Despuntaban los primeros rayos del majestuoso Señor, al que los hombres pusieron por nombre Sol y al que muchos llamaban Dios. Suspendido grácil en el cielo, ofreciendo con un guiño la luz y con un beso la vida. Y lentamente se fue levantando del entresueño, adormecido, pensativo, hasta elevarse entre imponentes montañas que se estiraban en pugna hacia él, como si quisieran acariciarlo. Aquellas que de entre todas eran las más altas, se escondían tímidas entre las nubes. De sus almohadas de algodón se arropaban con el suave manto encalado de terciopelo blanco de nieves frías y perpetuas. Del monocolor inmaculado a la amalgama de vivos verdes de vetustos y tupidos árboles que se derramaban como glauco río de inagotable vida en un frondoso bosque.

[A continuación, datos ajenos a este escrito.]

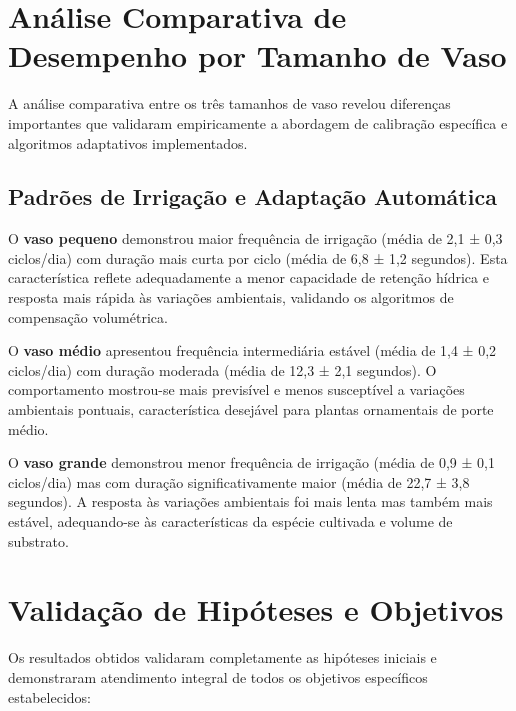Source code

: \documentclass[twoside,english,brazilian]{UNISINOSmonografia}
\begin{document}
\section{Análise Comparativa de Desempenho por Tamanho de Vaso}

A análise comparativa entre os três tamanhos de vaso revelou diferenças importantes que validaram empiricamente a abordagem de calibração específica e algoritmos adaptativos implementados.

\subsection{Padrões de Irrigação e Adaptação Automática}

O \textbf{vaso pequeno} demonstrou maior frequência de irrigação (média de 2,1 ± 0,3 ciclos/dia) com duração mais curta por ciclo (média de 6,8 ± 1,2 segundos). Esta característica reflete adequadamente a menor capacidade de retenção hídrica e resposta mais rápida às variações ambientais, validando os algoritmos de compensação volumétrica.

O \textbf{vaso médio} apresentou frequência intermediária estável (média de 1,4 ± 0,2 ciclos/dia) com duração moderada (média de 12,3 ± 2,1 segundos). O comportamento mostrou-se mais previsível e menos susceptível a variações ambientais pontuais, característica desejável para plantas ornamentais de porte médio.

O \textbf{vaso grande} demonstrou menor frequência de irrigação (média de 0,9 ± 0,1 ciclos/dia) mas com duração significativamente maior (média de 22,7 ± 3,8 segundos). A resposta às variações ambientais foi mais lenta mas também mais estável, adequando-se às características da espécie cultivada e volume de substrato.


\section{Validação de Hipóteses e Objetivos}

Os resultados obtidos validaram completamente as hipóteses iniciais e demonstraram atendimento integral de todos os objetivos específicos estabelecidos:
\end{document}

A los pies de la arboleda se extendía un valle tan fértil que la hierba crecía alta, su tono pálido se difuminaba en destellos por el brillo del rocío: lágrimas que la misma luna dejó a su paso la noche anterior.

El aroma fresco de la jara, el tomillo, el romero, la lavanda y la verbena se esparcía entremezclado con el perfume de miles de flores, sin nombres aún, que crecían sin más razón que la perfección de la frágil belleza, en lo fugaz de su propia existencia. El viento silbaba acompasado con el canto de pajarillos que en pequeñas bandadas revoloteaban henchidos de gozo, despreocupados por entre el matorral; tal era su felicidad que no podían más que cantarla, deseosos de contagiarla a los demás de ella. Las notas de amor se abrazaban al borboteo del agua de los arroyos, que nacían cristalinos en los picos más altos y se juntaban en un tranquilo río que, cansino, envejecía camino del generoso y abundante mar.

¿Cómo puede explicarse la belleza del paraíso en el que vivíamos? ¿Qué incalculable tesoro pudo alcanzar tanto valor? ¿En qué cofre guardar tanta riqueza y tanta variedad?

¿Qué es la vida? En sí y sola consigo, pues sin ella el vacío; y corre, vuela, nada, canta, baila, sueña, llora, ríe... y ama. Ella es el principio, sin ella... el final. Es la vida la esencia de la magia que de la nada, incansable y generosa, se reinventa a sí misma sin parar.

La algarabía y el canto de algunas mujeres lavando la ropa, arrodilladas entre las piedras de un pequeño arroyo que serpenteaba tranquilo, paralelo al camino, atrajeron mi atención, despertándome del sopor de las ilusiones y los deseos. Un gran roble las cubría con su sombra, aunque algunos esquivos rayos se le escapaban de entre la tupida red de ramas y hojas, cubriéndolas de un ambiente especial de colores, luces, reflejos radiantes y sombras.

No muy lejos de las lavanderas, un grupo de niños jugaba chapoteando en una pequeña poza. Sus risas infantiles no entendían de preocupaciones ni problemas: la inocencia de aquellos que desconocen el miedo, disfrutando de juegos como si nunca fueran a terminar. No comprenden que la vida se pasa, que lenta pero inexorablemente se extingue, porque para ellos acaba de empezar. Uno de ellos movió la mano en señal de invitación mientras saltaba desde un pequeño puente que cruzaba el riachuelo que se perdía entre el cañaveral.

Ería, mi hermana pequeña, permanecía inmóvil junto a mí, mirando hacia los niños. Sus ojos pequeños y redondos cambiaron del color rojo al del arco iris como solía ocurrir cuando algunas lágrimas le comenzaban a brotar.